Pictures paired with source code:
=== Begin Enclosure ===

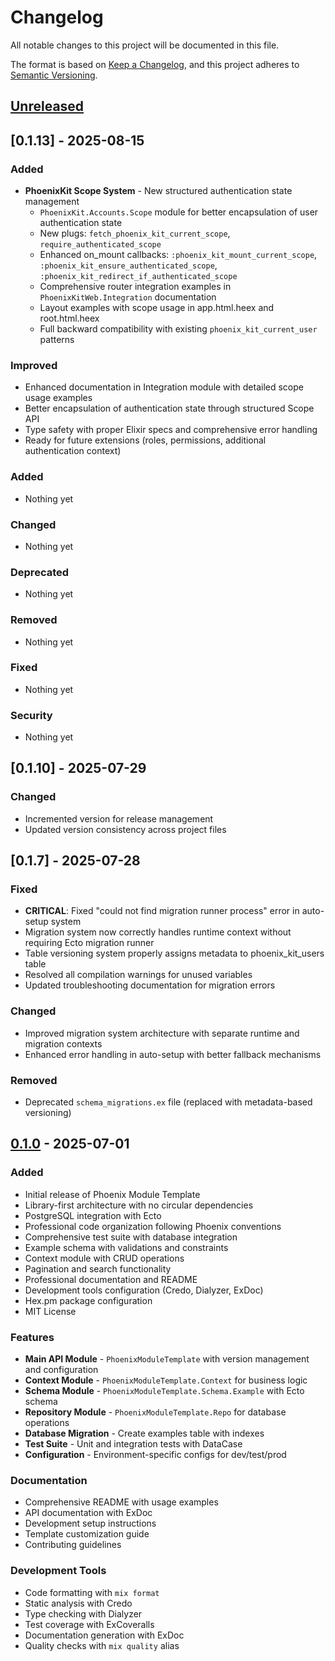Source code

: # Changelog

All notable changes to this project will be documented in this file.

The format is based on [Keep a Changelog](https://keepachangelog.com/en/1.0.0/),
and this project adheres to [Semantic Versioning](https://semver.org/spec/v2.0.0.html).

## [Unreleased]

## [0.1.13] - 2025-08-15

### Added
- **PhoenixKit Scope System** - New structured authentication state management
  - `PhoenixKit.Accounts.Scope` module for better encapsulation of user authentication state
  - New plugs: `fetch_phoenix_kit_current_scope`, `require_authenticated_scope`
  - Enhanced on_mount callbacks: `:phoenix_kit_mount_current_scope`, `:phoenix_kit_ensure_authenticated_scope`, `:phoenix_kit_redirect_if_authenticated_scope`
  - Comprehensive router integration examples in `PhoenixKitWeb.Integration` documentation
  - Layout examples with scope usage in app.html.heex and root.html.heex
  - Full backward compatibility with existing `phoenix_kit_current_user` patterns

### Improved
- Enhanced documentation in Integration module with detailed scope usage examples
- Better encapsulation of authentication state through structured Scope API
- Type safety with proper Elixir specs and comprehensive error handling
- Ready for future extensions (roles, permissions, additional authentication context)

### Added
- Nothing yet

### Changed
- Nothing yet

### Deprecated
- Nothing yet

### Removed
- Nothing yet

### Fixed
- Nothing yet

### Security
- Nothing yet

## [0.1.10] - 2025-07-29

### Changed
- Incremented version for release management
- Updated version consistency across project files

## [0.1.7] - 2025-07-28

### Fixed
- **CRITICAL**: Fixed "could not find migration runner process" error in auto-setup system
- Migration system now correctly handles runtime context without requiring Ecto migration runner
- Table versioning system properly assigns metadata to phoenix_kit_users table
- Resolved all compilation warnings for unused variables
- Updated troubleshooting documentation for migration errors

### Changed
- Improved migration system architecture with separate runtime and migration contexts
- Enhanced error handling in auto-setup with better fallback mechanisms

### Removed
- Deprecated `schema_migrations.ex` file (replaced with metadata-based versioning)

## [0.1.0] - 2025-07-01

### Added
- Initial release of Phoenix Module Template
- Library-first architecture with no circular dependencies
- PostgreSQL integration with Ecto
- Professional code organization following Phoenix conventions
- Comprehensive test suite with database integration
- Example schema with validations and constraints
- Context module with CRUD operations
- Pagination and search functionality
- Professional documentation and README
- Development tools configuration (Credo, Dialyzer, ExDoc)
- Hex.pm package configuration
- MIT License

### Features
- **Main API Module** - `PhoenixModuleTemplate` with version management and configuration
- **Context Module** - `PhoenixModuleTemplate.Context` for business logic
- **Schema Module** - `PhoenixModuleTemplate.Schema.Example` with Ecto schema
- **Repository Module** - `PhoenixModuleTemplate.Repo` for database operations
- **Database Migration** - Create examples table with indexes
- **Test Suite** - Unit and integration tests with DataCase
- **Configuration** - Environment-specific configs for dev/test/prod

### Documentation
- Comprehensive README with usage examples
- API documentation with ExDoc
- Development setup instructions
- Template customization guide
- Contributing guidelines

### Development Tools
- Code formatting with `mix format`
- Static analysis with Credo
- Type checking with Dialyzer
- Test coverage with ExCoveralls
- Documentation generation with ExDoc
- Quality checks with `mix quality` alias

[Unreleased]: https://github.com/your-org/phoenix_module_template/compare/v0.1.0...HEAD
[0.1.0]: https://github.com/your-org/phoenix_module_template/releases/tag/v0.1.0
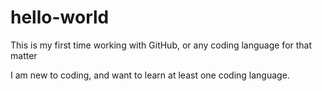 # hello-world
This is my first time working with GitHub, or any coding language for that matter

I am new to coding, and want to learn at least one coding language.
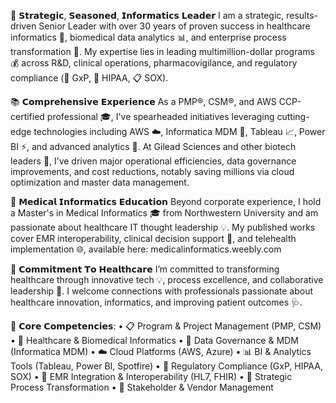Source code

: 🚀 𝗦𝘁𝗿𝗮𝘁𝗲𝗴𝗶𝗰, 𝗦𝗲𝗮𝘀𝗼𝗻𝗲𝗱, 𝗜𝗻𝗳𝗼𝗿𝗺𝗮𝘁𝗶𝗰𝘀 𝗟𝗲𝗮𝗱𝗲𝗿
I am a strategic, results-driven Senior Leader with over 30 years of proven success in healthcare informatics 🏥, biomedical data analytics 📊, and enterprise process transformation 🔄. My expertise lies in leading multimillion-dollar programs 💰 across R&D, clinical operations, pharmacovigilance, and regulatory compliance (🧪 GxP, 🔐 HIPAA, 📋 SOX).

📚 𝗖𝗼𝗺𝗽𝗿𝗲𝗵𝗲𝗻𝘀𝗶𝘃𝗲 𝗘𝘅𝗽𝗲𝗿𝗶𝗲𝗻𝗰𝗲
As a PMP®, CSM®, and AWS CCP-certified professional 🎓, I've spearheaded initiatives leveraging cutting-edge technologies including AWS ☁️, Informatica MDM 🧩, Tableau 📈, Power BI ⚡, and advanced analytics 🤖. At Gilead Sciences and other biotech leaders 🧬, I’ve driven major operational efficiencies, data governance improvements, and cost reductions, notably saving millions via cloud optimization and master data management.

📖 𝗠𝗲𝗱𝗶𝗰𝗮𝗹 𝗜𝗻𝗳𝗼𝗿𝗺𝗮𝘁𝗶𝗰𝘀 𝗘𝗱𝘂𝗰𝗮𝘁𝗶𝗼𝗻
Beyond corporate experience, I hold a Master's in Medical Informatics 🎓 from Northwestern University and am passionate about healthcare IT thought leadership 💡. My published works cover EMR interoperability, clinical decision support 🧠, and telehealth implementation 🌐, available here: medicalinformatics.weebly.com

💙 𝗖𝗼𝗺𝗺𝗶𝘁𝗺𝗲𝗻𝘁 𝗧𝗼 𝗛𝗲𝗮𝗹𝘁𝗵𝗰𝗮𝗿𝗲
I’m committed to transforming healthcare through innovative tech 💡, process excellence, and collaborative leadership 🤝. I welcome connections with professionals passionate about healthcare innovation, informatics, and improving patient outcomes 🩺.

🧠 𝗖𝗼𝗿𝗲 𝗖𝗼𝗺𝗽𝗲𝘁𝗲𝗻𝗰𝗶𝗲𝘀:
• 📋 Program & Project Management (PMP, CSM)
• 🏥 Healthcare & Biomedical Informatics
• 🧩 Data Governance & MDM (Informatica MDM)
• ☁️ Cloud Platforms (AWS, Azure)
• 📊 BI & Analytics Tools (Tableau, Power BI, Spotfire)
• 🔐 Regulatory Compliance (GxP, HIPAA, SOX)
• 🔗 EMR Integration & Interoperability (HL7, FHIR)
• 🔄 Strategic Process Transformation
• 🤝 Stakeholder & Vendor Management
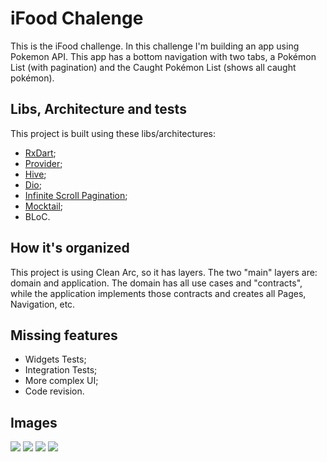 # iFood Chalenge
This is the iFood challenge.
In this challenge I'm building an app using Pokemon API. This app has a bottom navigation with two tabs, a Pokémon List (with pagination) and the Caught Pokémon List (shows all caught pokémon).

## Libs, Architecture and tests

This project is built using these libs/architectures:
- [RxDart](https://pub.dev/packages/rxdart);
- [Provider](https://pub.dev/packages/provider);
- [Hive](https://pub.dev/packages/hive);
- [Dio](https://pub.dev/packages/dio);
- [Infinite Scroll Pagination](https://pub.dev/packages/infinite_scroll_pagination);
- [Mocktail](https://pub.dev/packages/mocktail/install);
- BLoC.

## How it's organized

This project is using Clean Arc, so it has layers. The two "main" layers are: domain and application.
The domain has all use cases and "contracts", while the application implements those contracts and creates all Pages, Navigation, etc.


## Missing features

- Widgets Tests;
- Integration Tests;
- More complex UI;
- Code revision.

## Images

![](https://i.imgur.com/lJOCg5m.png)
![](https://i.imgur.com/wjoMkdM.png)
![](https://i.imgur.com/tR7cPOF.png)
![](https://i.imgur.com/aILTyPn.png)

=== End Enclosure ===

Transcribe every entry above exactly as it stands, but skip the images.

Source code

: # Changelog

All notable changes to this project will be documented in this file.

The format is based on [Keep a Changelog](https://keepachangelog.com/en/1.0.0/),
and this project adheres to [Semantic Versioning](https://semver.org/spec/v2.0.0.html).

## [Unreleased]

## [0.1.13] - 2025-08-15

### Added
- **PhoenixKit Scope System** - New structured authentication state management
  - `PhoenixKit.Accounts.Scope` module for better encapsulation of user authentication state
  - New plugs: `fetch_phoenix_kit_current_scope`, `require_authenticated_scope`
  - Enhanced on_mount callbacks: `:phoenix_kit_mount_current_scope`, `:phoenix_kit_ensure_authenticated_scope`, `:phoenix_kit_redirect_if_authenticated_scope`
  - Comprehensive router integration examples in `PhoenixKitWeb.Integration` documentation
  - Layout examples with scope usage in app.html.heex and root.html.heex
  - Full backward compatibility with existing `phoenix_kit_current_user` patterns

### Improved
- Enhanced documentation in Integration module with detailed scope usage examples
- Better encapsulation of authentication state through structured Scope API
- Type safety with proper Elixir specs and comprehensive error handling
- Ready for future extensions (roles, permissions, additional authentication context)

### Added
- Nothing yet

### Changed
- Nothing yet

### Deprecated
- Nothing yet

### Removed
- Nothing yet

### Fixed
- Nothing yet

### Security
- Nothing yet

## [0.1.10] - 2025-07-29

### Changed
- Incremented version for release management
- Updated version consistency across project files

## [0.1.7] - 2025-07-28

### Fixed
- **CRITICAL**: Fixed "could not find migration runner process" error in auto-setup system
- Migration system now correctly handles runtime context without requiring Ecto migration runner
- Table versioning system properly assigns metadata to phoenix_kit_users table
- Resolved all compilation warnings for unused variables
- Updated troubleshooting documentation for migration errors

### Changed
- Improved migration system architecture with separate runtime and migration contexts
- Enhanced error handling in auto-setup with better fallback mechanisms

### Removed
- Deprecated `schema_migrations.ex` file (replaced with metadata-based versioning)

## [0.1.0] - 2025-07-01

### Added
- Initial release of Phoenix Module Template
- Library-first architecture with no circular dependencies
- PostgreSQL integration with Ecto
- Professional code organization following Phoenix conventions
- Comprehensive test suite with database integration
- Example schema with validations and constraints
- Context module with CRUD operations
- Pagination and search functionality
- Professional documentation and README
- Development tools configuration (Credo, Dialyzer, ExDoc)
- Hex.pm package configuration
- MIT License

### Features
- **Main API Module** - `PhoenixModuleTemplate` with version management and configuration
- **Context Module** - `PhoenixModuleTemplate.Context` for business logic
- **Schema Module** - `PhoenixModuleTemplate.Schema.Example` with Ecto schema
- **Repository Module** - `PhoenixModuleTemplate.Repo` for database operations
- **Database Migration** - Create examples table with indexes
- **Test Suite** - Unit and integration tests with DataCase
- **Configuration** - Environment-specific configs for dev/test/prod

### Documentation
- Comprehensive README with usage examples
- API documentation with ExDoc
- Development setup instructions
- Template customization guide
- Contributing guidelines

### Development Tools
- Code formatting with `mix format`
- Static analysis with Credo
- Type checking with Dialyzer
- Test coverage with ExCoveralls
- Documentation generation with ExDoc
- Quality checks with `mix quality` alias

[Unreleased]: https://github.com/your-org/phoenix_module_template/compare/v0.1.0...HEAD
[0.1.0]: https://github.com/your-org/phoenix_module_template/releases/tag/v0.1.0
 # hello-world
This is my first time working with GitHub, or any coding language for that matter

I am new to coding, and want to learn at least one coding language.
Source code

: 🚀 𝗦𝘁𝗿𝗮𝘁𝗲𝗴𝗶𝗰, 𝗦𝗲𝗮𝘀𝗼𝗻𝗲𝗱, 𝗜𝗻𝗳𝗼𝗿𝗺𝗮𝘁𝗶𝗰𝘀 𝗟𝗲𝗮𝗱𝗲𝗿
I am a strategic, results-driven Senior Leader with over 30 years of proven success in healthcare informatics 🏥, biomedical data analytics 📊, and enterprise process transformation 🔄. My expertise lies in leading multimillion-dollar programs 💰 across R&D, clinical operations, pharmacovigilance, and regulatory compliance (🧪 GxP, 🔐 HIPAA, 📋 SOX).

📚 𝗖𝗼𝗺𝗽𝗿𝗲𝗵𝗲𝗻𝘀𝗶𝘃𝗲 𝗘𝘅𝗽𝗲𝗿𝗶𝗲𝗻𝗰𝗲
As a PMP®, CSM®, and AWS CCP-certified professional 🎓, I've spearheaded initiatives leveraging cutting-edge technologies including AWS ☁️, Informatica MDM 🧩, Tableau 📈, Power BI ⚡, and advanced analytics 🤖. At Gilead Sciences and other biotech leaders 🧬, I’ve driven major operational efficiencies, data governance improvements, and cost reductions, notably saving millions via cloud optimization and master data management.

📖 𝗠𝗲𝗱𝗶𝗰𝗮𝗹 𝗜𝗻𝗳𝗼𝗿𝗺𝗮𝘁𝗶𝗰𝘀 𝗘𝗱𝘂𝗰𝗮𝘁𝗶𝗼𝗻
Beyond corporate experience, I hold a Master's in Medical Informatics 🎓 from Northwestern University and am passionate about healthcare IT thought leadership 💡. My published works cover EMR interoperability, clinical decision support 🧠, and telehealth implementation 🌐, available here: medicalinformatics.weebly.com

💙 𝗖𝗼𝗺𝗺𝗶𝘁𝗺𝗲𝗻𝘁 𝗧𝗼 𝗛𝗲𝗮𝗹𝘁𝗵𝗰𝗮𝗿𝗲
I’m committed to transforming healthcare through innovative tech 💡, process excellence, and collaborative leadership 🤝. I welcome connections with professionals passionate about healthcare innovation, informatics, and improving patient outcomes 🩺.

🧠 𝗖𝗼𝗿𝗲 𝗖𝗼𝗺𝗽𝗲𝘁𝗲𝗻𝗰𝗶𝗲𝘀:
• 📋 Program & Project Management (PMP, CSM)
• 🏥 Healthcare & Biomedical Informatics
• 🧩 Data Governance & MDM (Informatica MDM)
• ☁️ Cloud Platforms (AWS, Azure)
• 📊 BI & Analytics Tools (Tableau, Power BI, Spotfire)
• 🔐 Regulatory Compliance (GxP, HIPAA, SOX)
• 🔗 EMR Integration & Interoperability (HL7, FHIR)
• 🔄 Strategic Process Transformation
• 🤝 Stakeholder & Vendor Management
 # iFood Chalenge
This is the iFood challenge.
In this challenge I'm building an app using Pokemon API. This app has a bottom navigation with two tabs, a Pokémon List (with pagination) and the Caught Pokémon List (shows all caught pokémon).

## Libs, Architecture and tests

This project is built using these libs/architectures:
- [RxDart](https://pub.dev/packages/rxdart);
- [Provider](https://pub.dev/packages/provider);
- [Hive](https://pub.dev/packages/hive);
- [Dio](https://pub.dev/packages/dio);
- [Infinite Scroll Pagination](https://pub.dev/packages/infinite_scroll_pagination);
- [Mocktail](https://pub.dev/packages/mocktail/install);
- BLoC.

## How it's organized

This project is using Clean Arc, so it has layers. The two "main" layers are: domain and application.
The domain has all use cases and "contracts", while the application implements those contracts and creates all Pages, Navigation, etc.


## Missing features

- Widgets Tests;
- Integration Tests;
- More complex UI;
- Code revision.

## Images

![](https://i.imgur.com/lJOCg5m.png)
![](https://i.imgur.com/wjoMkdM.png)
![](https://i.imgur.com/tR7cPOF.png)
![](https://i.imgur.com/aILTyPn.png)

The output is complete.